(Work request):
Only some lines are wanted. Transcribe, exactly, the lines below from the line with "대신 모든 의존성은 코어를 향한다." up to and including the line with "또한 도메인 코드는 비즈니스".

(Records for the task):
______________________________

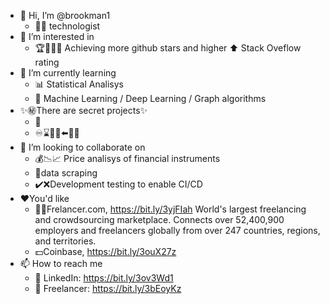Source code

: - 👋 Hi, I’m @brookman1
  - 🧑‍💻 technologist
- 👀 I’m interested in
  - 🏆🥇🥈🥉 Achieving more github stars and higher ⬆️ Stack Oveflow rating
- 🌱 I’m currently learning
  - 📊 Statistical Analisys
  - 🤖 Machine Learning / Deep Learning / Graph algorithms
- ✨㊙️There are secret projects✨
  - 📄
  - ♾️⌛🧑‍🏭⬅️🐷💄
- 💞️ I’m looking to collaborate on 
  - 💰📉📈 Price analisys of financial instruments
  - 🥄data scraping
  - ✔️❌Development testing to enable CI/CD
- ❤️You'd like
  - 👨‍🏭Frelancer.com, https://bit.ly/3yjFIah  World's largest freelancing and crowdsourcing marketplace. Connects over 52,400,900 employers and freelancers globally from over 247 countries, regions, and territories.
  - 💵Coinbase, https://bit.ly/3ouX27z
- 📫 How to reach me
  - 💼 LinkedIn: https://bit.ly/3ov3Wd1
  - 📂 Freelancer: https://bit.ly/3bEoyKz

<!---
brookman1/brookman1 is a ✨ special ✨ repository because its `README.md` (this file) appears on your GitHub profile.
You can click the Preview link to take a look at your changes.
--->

______________________________

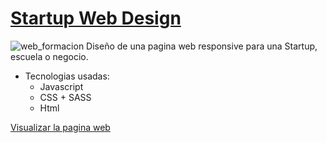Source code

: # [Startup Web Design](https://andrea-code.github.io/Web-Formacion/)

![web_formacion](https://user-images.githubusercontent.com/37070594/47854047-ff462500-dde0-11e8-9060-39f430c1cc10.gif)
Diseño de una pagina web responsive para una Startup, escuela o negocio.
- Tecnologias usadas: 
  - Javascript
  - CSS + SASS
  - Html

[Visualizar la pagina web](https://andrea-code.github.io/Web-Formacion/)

______________________________

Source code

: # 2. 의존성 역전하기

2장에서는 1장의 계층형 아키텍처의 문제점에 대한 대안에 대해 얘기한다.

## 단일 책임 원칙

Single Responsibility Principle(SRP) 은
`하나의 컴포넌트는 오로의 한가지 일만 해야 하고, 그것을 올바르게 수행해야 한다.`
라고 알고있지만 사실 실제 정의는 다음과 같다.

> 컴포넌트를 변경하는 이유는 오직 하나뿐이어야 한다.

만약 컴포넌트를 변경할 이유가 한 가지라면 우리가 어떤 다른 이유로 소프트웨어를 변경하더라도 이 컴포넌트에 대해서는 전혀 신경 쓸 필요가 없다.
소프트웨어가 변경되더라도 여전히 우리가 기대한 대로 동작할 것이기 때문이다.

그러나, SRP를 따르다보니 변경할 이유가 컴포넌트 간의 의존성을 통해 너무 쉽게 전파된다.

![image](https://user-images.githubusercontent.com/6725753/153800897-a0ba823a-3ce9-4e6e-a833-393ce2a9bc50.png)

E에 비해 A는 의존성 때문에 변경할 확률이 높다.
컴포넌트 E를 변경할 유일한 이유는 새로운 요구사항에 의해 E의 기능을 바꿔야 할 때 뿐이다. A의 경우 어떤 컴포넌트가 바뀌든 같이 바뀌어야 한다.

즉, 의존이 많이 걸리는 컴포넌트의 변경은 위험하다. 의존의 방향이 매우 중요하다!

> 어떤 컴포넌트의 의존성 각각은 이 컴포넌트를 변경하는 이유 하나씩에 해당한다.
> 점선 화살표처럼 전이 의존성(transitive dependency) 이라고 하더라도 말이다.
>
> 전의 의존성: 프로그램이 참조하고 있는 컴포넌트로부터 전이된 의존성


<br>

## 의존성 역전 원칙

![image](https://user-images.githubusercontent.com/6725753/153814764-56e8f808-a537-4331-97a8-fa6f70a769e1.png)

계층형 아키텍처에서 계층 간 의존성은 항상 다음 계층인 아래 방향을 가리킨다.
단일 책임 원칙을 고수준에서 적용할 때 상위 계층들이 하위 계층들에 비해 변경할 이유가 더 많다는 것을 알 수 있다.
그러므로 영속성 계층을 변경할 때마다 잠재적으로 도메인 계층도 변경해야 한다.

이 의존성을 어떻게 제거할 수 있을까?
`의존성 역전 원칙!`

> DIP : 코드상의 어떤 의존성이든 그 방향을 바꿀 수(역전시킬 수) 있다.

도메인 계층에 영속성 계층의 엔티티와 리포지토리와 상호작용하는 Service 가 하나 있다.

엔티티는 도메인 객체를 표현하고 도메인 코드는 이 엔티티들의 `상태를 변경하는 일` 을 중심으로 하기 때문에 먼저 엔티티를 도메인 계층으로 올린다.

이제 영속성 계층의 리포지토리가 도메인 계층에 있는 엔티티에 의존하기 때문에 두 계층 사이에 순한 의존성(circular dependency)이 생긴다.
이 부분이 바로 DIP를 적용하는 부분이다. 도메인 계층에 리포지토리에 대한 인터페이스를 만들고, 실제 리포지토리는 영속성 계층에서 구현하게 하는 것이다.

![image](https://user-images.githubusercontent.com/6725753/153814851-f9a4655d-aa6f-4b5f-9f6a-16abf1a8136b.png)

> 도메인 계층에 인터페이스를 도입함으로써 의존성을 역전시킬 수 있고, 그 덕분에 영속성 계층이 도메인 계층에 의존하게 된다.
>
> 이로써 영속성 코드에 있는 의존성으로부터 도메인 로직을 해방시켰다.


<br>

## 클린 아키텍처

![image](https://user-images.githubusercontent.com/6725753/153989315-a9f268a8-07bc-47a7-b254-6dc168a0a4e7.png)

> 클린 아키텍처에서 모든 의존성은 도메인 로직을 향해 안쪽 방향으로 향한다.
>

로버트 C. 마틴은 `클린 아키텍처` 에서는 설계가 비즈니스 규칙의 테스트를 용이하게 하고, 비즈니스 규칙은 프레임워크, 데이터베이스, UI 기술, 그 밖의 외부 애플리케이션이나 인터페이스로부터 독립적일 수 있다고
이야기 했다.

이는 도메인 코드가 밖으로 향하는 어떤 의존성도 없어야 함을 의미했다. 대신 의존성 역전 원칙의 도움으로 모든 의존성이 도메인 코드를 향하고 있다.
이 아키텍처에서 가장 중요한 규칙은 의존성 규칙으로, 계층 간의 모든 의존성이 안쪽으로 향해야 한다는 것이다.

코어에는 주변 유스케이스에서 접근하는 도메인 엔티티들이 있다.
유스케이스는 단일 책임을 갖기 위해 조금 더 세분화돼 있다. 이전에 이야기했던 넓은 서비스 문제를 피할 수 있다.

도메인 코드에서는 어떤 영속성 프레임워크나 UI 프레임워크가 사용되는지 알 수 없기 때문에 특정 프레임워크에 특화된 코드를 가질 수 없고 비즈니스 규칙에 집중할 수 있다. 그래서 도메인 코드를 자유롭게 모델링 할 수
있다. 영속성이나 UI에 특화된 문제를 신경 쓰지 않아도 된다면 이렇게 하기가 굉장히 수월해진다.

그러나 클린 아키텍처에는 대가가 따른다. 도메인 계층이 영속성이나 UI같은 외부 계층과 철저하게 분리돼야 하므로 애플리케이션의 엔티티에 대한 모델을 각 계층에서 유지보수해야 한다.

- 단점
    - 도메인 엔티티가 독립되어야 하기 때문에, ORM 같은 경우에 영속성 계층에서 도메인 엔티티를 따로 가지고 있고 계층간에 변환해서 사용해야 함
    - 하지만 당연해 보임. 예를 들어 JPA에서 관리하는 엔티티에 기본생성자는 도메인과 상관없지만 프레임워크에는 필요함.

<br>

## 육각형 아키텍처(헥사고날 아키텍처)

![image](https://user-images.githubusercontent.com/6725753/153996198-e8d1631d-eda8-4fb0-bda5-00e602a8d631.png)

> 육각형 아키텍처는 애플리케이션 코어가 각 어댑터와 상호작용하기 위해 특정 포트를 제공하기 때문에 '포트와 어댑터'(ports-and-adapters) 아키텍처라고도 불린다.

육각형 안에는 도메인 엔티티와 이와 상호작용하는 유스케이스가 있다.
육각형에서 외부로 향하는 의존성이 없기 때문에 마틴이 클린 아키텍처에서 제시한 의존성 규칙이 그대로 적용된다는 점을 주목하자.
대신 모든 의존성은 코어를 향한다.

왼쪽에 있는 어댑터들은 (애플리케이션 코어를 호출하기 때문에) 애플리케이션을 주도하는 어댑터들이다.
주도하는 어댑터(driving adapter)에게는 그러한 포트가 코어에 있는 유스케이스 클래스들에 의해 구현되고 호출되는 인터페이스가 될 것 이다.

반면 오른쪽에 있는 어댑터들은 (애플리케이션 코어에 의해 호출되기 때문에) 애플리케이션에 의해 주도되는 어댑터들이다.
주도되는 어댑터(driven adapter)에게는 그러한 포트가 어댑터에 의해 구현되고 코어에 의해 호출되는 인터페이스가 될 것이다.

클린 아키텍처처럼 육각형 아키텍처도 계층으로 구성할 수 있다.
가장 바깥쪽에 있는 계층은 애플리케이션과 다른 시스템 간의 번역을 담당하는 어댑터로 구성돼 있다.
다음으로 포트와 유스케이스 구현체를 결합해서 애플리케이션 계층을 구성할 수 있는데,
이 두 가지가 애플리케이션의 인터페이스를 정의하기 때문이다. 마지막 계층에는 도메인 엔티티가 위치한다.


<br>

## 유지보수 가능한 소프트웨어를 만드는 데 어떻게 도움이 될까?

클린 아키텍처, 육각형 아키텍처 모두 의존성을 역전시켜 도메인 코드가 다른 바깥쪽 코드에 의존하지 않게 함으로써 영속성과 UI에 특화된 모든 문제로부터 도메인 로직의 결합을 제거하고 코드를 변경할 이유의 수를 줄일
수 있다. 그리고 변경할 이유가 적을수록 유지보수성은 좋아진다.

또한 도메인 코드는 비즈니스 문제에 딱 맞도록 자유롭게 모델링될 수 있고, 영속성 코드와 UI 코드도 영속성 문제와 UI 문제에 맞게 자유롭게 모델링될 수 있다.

______________________________

(The answer):
대신 모든 의존성은 코어를 향한다.

왼쪽에 있는 어댑터들은 (애플리케이션 코어를 호출하기 때문에) 애플리케이션을 주도하는 어댑터들이다.
주도하는 어댑터(driving adapter)에게는 그러한 포트가 코어에 있는 유스케이스 클래스들에 의해 구현되고 호출되는 인터페이스가 될 것 이다.

반면 오른쪽에 있는 어댑터들은 (애플리케이션 코어에 의해 호출되기 때문에) 애플리케이션에 의해 주도되는 어댑터들이다.
주도되는 어댑터(driven adapter)에게는 그러한 포트가 어댑터에 의해 구현되고 코어에 의해 호출되는 인터페이스가 될 것이다.

클린 아키텍처처럼 육각형 아키텍처도 계층으로 구성할 수 있다.
가장 바깥쪽에 있는 계층은 애플리케이션과 다른 시스템 간의 번역을 담당하는 어댑터로 구성돼 있다.
다음으로 포트와 유스케이스 구현체를 결합해서 애플리케이션 계층을 구성할 수 있는데,
이 두 가지가 애플리케이션의 인터페이스를 정의하기 때문이다. 마지막 계층에는 도메인 엔티티가 위치한다.


<br>

## 유지보수 가능한 소프트웨어를 만드는 데 어떻게 도움이 될까?

클린 아키텍처, 육각형 아키텍처 모두 의존성을 역전시켜 도메인 코드가 다른 바깥쪽 코드에 의존하지 않게 함으로써 영속성과 UI에 특화된 모든 문제로부터 도메인 로직의 결합을 제거하고 코드를 변경할 이유의 수를 줄일
수 있다. 그리고 변경할 이유가 적을수록 유지보수성은 좋아진다.

또한 도메인 코드는 비즈니스 문제에 딱 맞도록 자유롭게 모델링될 수 있고, 영속성 코드와 UI 코드도 영속성 문제와 UI 문제에 맞게 자유롭게 모델링될 수 있다.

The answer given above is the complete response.